Short-term (perioperative) outcomes of RALP compared to open surgery in 2008-09

A new study available on line as a full-text article in European Urology has provided a retrospective analysis of the perioperative outcomes of men undergoing radical prostatectomy for localized prostate cancer in a 15-month period between October 2008 and December 2009 at 20 percent of the community hospitals in the USA (including public hospitals and academic medical centers).

Trinh et al. used data from the National Inpatient Sample to evaluate various criteria among men with localized prostate cancer being treated by robort-assisted laparoscopic prostatectomy (RALP, n = 11,889) and open radical prostatectomy (ORP, n = 7,389). Men treated with non-robotic forms of laparoscopic radical prostatectomy (LRP, n = 184) were identified but not evaluated for perioperative outcome data. The criteria evaluated and compared by Trinh and his colleagues included:

  • Rates of blood transfusions
  • Rates of intraoperative and postoperative complications
  • Rates of prolonged length of stay (pLOS)
  • In-hospital mortality rates

The study offers us no data at all on the comparative oncologic outcomes of men over time or on the outcomes as they relate to such factors as recovery of continence, recovery of sexual function, post-surgical strictures, Peyronie’s disease, penile shortening or any other of the well-identified but longer-term side effects and complications of radical prostatectomy. It is entirely focused on the immediate outcomes of surgery.

It is worth noting that the NIS data supposedly encompasses data from approximately 20 percent of all surgical procedures carried out in the USA. Based on these data, we can therefore immediately make a guesstimate that — during calendar year 2012 — there were about 78,000 radical prostatectomies carried out in the USA. This number does not suggest anything like the doubling in the number of radical prostatectomies between 2003 and 2009 proposed by Lowrance et al., in another recent article, but we really don’t know which of the two is more accurate.

According to Trinh et al., their analysis shows the following core results:

  • Men being treated with RALP as opposed to ORP were
    • Less likely to be given a blood transfusion (odds ratio [OR] = 0.34)
    • Less likely to have an intraoperative complication (OR = 0.47)
    • Less likely to have a short-term postoperative complication (OR = 0.86)
    • Less likely to experience a pLOS (OR = 0.28)
  • Limitations of this study include lack of adjustment for
    • Patients’ individual tumor characteristics
    • Surgeons’ patient volumes
    • The surgical learning curve effect
    • Longitudinal follow-up of patients (as noted above)
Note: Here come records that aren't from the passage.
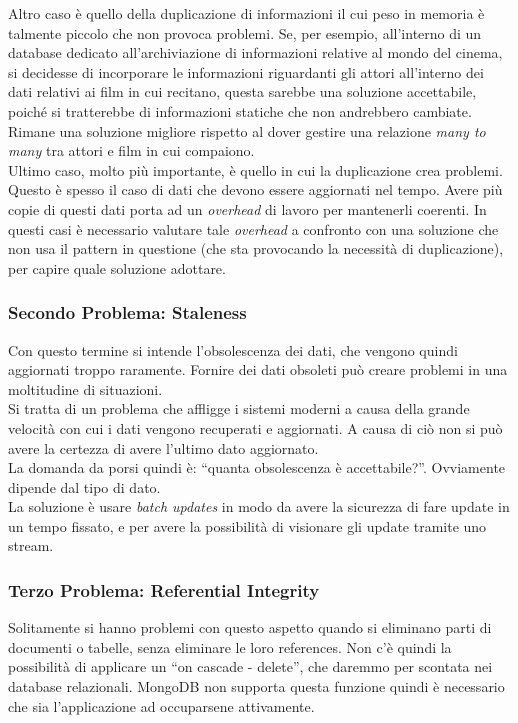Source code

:\noindent Altro caso è quello della duplicazione di informazioni il cui peso in memoria è talmente piccolo che non provoca problemi. Se, per esempio, all'interno di un database dedicato all'archiviazione di informazioni relative al mondo del cinema, si decidesse di incorporare le informazioni riguardanti gli attori all'interno dei dati relativi ai film in cui recitano, questa sarebbe una soluzione accettabile, poiché si tratterebbe di informazioni statiche che non andrebbero cambiate. Rimane una soluzione migliore rispetto al dover gestire una relazione \textit{many to many} tra attori e film in cui compaiono.\\

\noindent Ultimo caso, molto più importante, è quello in cui la duplicazione crea problemi.\\
Questo è spesso il caso di dati che devono essere aggiornati nel tempo. Avere più copie di questi dati porta ad un \textit{overhead} di lavoro per mantenerli coerenti. In questi casi è necessario valutare tale \textit{overhead} a confronto con una soluzione che non usa il pattern in questione (che sta provocando la necessità di duplicazione), per capire quale soluzione adottare.\\

\subsubsection{Secondo Problema: Staleness}
Con questo termine si intende l'obsolescenza dei dati, che vengono quindi aggiornati troppo raramente. Fornire dei dati obsoleti può creare problemi in una moltitudine di situazioni.\\
Si tratta di un problema che affligge i sistemi moderni a causa della grande velocità con cui i dati vengono recuperati e aggiornati. A causa di ciò non si può avere la certezza di avere l'ultimo dato aggiornato.\\
La domanda da porsi quindi è: ``quanta obsolescenza è accettabile?''. Ovviamente dipende dal tipo di dato.\\
La soluzione è usare \textit{batch updates} in modo da avere la sicurezza di fare update in un tempo fissato, e per avere la possibilità di visionare gli update tramite uno stream.\\

\subsubsection{Terzo Problema: Referential Integrity}
Solitamente si hanno problemi con questo aspetto quando si eliminano parti di documenti o tabelle, senza eliminare le loro references. Non c'è quindi la possibilità di applicare un ``on cascade - delete'', che daremmo per scontata nei database relazionali. MongoDB non supporta questa funzione quindi è necessario che sia l'applicazione ad occuparsene attivamente.\\\\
The lower likelihood of blood transfusions and the shorter length of hospital stays for men undergoing RALP as compared to ORP are not new. These findings are entirely to be expected and date back to the earliest use of non-robotic LRP in the late 1990s.

With regard to the reduction in likelihood of intraoperative complications, there were 71 such complications reported among the 7,389 men treated with an ORP (0.96 percent) and 33 such complications among the 11,889 men treated with RALP (o.28 percent). This is certainly a statistically significant difference, but the actual numbers of patients are small.
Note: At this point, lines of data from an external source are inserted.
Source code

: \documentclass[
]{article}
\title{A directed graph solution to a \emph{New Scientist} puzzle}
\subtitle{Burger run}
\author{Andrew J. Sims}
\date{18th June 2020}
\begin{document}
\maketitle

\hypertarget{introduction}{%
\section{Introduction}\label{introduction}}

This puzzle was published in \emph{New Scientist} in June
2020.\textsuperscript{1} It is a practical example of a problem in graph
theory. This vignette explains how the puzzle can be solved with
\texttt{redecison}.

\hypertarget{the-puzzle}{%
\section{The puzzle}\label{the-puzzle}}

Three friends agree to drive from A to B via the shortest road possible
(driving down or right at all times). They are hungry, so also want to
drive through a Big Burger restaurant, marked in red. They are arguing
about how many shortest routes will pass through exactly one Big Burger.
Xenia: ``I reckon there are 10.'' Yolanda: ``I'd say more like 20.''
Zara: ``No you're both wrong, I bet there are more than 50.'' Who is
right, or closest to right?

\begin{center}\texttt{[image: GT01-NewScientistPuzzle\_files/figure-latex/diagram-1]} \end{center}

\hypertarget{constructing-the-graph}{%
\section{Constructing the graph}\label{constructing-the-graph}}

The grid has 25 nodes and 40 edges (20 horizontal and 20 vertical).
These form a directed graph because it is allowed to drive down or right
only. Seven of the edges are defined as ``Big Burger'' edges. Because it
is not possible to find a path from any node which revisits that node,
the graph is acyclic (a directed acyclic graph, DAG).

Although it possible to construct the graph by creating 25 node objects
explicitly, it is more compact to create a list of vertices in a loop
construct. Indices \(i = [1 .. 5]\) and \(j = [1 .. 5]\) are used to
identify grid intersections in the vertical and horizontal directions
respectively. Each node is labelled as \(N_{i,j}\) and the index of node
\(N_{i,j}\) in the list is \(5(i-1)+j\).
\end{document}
With regard to the postoperative complications, there were 823 such complications among the 7,389 men treated with an ORP (11.1 percent) and 975 such complications among the 11,889 men treated with RALP (8.2 percent). Trinh et al. note that cardiac, respiratory, and vascular complications were the ones less likely to occur in patients undergoing RALP as compared to patients undergoing ORP.
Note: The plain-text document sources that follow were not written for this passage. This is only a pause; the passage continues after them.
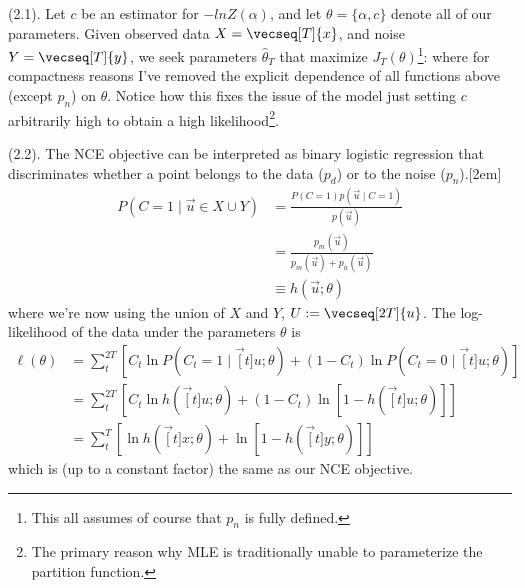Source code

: \documentclass[11pt]{article}
\begin{document}
\myspace
\p {} (2.1). Let $c$ be an estimator for $-ln Z(\alpha)$, and let $\theta = \{\alpha, c\}$ denote all of our parameters. Given observed data $X = \vecseq[T]{x}$, and noise $Y = \vecseq[T]{y}$, we seek parameters $\hat{\theta}_T$ that maximize $J_T(\theta)$\footnote{This all assumes of course that $p_n$ is fully defined.}:
where for compactness reasons I've removed the explicit dependence of all functions above (except $p_n$) on $\theta$. Notice how this fixes the issue of the model just setting $c$ arbitrarily high to obtain a high likelihood\footnote{The primary reason why MLE is traditionally unable to parameterize the partition function.}.

\myspace
\p {} (2.2). The NCE objective can be interpreted as binary logistic regression that discriminates whether a point belongs to the data ($p_d$) or to the noise ($p_n$).[2em]
\begin{align}
P(C{=}1 \mid \vec u \in X \cup Y)
&= \frac{ P(C{=1}) p(\vec u \mid C{=}1) }{  p(\vec u) } \\
&= \frac{  p_m(\vec u) }{   p_m(\vec u) + p_n(\vec u)  } \\
&\equiv h(\vec u; \theta)
\end{align}
where we're now using the union of $X$ and $Y$, $U := \vecseq[2T]{u}$. The log-likelihood of the data under the parameters $\theta$ is
\begin{align}
\ell(\theta)
&= \sum_t^{2T} \left[
C_t \ln P(C_t{=}1 \mid \vec[t]{u};\theta) 
+ (1 - C_t) \ln P(C_t{=}0 \mid \vec[t]{u} ; \theta) \right] \\
&= \sum_t^{2T} \left[
C_t \ln h(\vec[t]{u}; \theta)
+ (1 - C_t) \ln \left[ 1 - h(\vec[t]{u}; \theta)  \right] \right] \\
&= \sum_t^T \left[
\ln h(\vec[t]{x}; \theta)
+ \ln \left[ 1 - h(\vec[t]{y}; \theta)  \right]
\right]
\end{align}
which is (up to a constant factor) the same as our NCE objective.
\end{document}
There is little doubt that minimally invasive forms of radical prostatectomy have had significant impact on the speed at which patients can be treated and released from hospital after radical prostatectomy, on the risk for blood tramnsfusions associated with this type of surgery, on post-surgical, and on general time to recovery (because of the less invasive nature of the treatment). Trinh et argue that these new data now confirm that RALP is also associated with a reduction in risk for intra- and postoperative complications of radical prostatectomy compared to the open form of the procedure. This appears to be the case, although the degree of benefit is smaller than one might have hoped for.